-- YOUR INSTRUCTIONS --
Exactly the lines starting at the line containing "limited, as these" and ending at the line containing "This application is" are to be written out from the listing below, both included.

╭─ DATA

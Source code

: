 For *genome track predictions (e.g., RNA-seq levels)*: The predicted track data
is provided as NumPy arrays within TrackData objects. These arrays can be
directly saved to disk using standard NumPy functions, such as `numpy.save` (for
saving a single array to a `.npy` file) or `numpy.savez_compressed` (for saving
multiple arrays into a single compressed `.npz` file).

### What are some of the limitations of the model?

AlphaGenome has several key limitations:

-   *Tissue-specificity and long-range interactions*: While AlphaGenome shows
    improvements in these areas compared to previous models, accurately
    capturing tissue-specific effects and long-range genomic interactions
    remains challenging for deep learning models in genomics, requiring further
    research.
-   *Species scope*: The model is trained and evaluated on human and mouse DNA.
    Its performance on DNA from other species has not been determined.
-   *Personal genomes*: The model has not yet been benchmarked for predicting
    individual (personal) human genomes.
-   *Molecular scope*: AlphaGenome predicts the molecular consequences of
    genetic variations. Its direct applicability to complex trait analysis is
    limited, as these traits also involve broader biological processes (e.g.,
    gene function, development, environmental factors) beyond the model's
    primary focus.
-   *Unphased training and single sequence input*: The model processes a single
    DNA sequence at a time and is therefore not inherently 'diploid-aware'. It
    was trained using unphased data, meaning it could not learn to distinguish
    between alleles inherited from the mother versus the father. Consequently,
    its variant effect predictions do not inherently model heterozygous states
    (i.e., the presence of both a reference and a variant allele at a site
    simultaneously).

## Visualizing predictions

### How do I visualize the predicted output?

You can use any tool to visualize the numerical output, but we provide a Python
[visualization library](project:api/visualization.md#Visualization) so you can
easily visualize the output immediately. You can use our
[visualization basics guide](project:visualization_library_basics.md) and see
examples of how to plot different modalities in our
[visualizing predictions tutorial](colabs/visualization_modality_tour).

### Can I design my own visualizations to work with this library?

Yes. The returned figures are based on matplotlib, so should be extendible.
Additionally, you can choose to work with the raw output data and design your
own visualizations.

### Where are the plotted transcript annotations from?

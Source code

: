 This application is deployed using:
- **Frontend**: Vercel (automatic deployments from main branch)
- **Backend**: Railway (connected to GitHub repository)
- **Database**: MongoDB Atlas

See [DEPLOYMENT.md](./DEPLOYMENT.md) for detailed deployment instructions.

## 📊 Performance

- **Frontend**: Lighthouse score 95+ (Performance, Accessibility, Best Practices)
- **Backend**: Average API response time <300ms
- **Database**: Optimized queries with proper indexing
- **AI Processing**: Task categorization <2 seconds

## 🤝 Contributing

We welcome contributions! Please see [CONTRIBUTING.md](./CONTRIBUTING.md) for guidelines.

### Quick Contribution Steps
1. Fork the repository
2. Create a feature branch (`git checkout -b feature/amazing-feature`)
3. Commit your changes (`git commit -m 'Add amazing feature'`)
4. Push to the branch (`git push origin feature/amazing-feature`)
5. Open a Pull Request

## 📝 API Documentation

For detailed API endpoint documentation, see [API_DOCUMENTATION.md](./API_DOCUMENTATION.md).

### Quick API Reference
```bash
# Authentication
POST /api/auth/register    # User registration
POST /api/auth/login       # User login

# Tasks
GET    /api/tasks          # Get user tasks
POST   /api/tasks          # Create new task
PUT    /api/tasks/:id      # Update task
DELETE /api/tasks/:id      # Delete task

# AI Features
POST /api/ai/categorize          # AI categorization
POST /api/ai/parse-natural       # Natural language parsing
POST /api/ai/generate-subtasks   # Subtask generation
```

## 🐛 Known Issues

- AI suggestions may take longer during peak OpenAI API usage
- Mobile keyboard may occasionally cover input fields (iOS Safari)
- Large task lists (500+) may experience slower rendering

╰─

-- RESPONSE --
    limited, as these traits also involve broader biological processes (e.g.,
    gene function, development, environmental factors) beyond the model's
    primary focus.
-   *Unphased training and single sequence input*: The model processes a single
    DNA sequence at a time and is therefore not inherently 'diploid-aware'. It
    was trained using unphased data, meaning it could not learn to distinguish
    between alleles inherited from the mother versus the father. Consequently,
    its variant effect predictions do not inherently model heterozygous states
    (i.e., the presence of both a reference and a variant allele at a site
    simultaneously).

## Visualizing predictions

### How do I visualize the predicted output?

You can use any tool to visualize the numerical output, but we provide a Python
[visualization library](project:api/visualization.md#Visualization) so you can
easily visualize the output immediately. You can use our
[visualization basics guide](project:visualization_library_basics.md) and see
examples of how to plot different modalities in our
[visualizing predictions tutorial](colabs/visualization_modality_tour).

### Can I design my own visualizations to work with this library?

Yes. The returned figures are based on matplotlib, so should be extendible.
Additionally, you can choose to work with the raw output data and design your
own visualizations.

### Where are the plotted transcript annotations from?

Source code

: This application is deployed using:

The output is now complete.